To do – Start at the first line of the material. Repeat each line exactly through the one containing "## 01. Origin and traditions.", then stop.

[Start of Attachment]

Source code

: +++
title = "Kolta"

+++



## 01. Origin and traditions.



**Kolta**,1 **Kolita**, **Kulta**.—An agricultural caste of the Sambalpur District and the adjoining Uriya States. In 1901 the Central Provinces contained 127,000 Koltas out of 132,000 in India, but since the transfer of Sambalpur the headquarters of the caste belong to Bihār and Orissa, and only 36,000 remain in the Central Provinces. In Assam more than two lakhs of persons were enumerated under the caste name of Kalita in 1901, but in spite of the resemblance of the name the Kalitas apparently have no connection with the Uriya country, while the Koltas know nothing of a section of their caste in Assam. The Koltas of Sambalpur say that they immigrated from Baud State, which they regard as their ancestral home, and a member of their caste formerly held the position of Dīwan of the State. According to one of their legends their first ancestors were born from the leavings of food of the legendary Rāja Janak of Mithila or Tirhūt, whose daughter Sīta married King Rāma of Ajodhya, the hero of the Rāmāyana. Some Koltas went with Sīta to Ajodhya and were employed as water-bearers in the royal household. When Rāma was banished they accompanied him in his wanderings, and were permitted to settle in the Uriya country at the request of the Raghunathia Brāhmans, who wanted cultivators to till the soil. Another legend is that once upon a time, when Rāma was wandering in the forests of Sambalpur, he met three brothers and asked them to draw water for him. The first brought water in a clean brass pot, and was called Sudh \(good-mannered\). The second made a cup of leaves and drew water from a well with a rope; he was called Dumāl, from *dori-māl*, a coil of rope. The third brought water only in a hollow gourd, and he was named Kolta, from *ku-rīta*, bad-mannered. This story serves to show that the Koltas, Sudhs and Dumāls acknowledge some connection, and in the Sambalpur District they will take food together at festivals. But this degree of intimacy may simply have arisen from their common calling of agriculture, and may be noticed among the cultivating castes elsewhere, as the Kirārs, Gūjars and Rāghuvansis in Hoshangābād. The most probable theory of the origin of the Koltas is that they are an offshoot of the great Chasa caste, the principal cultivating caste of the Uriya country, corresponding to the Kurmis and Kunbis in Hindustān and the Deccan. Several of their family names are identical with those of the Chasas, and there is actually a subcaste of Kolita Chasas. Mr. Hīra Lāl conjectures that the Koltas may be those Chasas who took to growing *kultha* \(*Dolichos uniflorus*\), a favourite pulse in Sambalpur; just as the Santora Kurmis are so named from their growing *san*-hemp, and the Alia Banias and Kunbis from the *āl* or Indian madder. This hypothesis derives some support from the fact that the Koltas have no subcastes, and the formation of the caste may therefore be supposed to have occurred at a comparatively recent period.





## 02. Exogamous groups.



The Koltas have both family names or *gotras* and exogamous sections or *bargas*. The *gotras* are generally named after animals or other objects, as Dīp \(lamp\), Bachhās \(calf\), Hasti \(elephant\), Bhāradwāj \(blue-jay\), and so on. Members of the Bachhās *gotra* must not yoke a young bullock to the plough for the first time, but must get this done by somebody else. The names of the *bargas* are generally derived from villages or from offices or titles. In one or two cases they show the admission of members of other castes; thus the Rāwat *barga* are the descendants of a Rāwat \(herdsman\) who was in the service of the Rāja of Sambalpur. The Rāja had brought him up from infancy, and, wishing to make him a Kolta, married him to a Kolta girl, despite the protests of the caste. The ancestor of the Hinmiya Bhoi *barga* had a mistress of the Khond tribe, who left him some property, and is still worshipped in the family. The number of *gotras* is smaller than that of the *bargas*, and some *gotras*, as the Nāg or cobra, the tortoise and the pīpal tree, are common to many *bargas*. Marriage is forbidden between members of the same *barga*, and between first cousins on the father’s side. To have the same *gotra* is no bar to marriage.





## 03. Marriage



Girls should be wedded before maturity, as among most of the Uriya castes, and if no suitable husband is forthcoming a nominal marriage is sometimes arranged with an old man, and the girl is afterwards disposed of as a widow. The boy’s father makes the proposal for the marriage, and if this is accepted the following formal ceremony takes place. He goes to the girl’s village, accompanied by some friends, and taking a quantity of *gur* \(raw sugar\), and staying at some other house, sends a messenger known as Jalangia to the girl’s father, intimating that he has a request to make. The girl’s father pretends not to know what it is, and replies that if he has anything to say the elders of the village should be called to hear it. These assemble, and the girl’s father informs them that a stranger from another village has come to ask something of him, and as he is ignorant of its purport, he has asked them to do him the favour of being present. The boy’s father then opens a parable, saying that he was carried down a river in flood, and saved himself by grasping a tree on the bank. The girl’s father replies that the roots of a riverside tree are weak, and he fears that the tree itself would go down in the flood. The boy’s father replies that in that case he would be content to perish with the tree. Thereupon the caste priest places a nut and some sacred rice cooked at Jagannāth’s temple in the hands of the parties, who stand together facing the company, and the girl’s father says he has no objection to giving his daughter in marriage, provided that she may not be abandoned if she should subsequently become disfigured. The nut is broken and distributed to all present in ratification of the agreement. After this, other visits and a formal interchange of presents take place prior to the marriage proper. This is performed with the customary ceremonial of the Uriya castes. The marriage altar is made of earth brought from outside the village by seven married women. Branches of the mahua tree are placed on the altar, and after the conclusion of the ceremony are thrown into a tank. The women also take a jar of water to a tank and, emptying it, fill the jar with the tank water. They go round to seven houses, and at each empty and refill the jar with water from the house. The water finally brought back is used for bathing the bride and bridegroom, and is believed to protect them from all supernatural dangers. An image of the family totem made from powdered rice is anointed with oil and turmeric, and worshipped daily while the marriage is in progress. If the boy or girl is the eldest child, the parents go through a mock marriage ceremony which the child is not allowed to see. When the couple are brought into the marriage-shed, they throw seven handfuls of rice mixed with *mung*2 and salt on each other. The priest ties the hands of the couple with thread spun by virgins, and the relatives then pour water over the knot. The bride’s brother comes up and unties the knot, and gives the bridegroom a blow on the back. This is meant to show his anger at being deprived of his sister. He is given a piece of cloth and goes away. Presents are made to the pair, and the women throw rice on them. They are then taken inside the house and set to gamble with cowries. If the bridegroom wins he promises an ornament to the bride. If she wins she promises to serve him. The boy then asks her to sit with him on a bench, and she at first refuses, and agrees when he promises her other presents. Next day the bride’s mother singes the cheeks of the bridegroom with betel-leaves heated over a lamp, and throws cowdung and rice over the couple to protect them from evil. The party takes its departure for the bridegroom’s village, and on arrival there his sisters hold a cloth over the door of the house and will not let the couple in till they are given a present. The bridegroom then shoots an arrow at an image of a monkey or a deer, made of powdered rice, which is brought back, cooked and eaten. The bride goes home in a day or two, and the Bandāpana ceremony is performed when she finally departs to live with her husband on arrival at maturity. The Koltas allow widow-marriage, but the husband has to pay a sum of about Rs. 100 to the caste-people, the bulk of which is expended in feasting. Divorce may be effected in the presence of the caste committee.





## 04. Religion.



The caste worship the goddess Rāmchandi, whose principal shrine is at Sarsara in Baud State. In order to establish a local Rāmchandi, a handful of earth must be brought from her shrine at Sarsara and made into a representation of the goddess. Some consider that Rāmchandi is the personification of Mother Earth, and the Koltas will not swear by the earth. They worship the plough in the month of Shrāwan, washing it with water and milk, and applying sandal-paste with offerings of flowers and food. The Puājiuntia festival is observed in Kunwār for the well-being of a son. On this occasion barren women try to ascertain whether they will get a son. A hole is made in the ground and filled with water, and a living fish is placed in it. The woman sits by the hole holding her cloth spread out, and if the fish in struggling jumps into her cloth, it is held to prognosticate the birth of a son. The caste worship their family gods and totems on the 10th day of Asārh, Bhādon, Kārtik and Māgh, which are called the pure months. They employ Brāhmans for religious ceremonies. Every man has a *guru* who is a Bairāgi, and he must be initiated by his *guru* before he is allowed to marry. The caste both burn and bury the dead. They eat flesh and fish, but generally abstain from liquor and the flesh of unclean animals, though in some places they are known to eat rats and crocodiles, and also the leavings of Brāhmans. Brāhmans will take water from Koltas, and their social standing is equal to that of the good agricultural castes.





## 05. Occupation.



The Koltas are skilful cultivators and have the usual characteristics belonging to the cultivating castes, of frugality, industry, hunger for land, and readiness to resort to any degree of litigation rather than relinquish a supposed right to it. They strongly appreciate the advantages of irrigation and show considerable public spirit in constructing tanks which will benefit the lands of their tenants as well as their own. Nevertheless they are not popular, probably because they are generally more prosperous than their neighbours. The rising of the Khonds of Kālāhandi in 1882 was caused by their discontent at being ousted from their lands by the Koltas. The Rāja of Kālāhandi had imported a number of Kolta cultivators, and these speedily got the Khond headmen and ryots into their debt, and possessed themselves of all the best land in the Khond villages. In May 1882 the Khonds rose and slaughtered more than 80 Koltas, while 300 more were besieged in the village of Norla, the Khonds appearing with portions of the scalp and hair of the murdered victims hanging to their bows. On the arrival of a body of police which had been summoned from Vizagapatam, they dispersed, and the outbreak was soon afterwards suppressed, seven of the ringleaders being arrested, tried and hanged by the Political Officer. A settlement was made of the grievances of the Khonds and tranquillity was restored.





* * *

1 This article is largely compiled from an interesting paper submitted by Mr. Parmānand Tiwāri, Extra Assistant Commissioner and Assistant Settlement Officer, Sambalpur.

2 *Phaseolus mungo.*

[End of Attachment]

Result for this task –
Source code

: +++
title = "Kolta"

+++



## 01. Origin and traditions.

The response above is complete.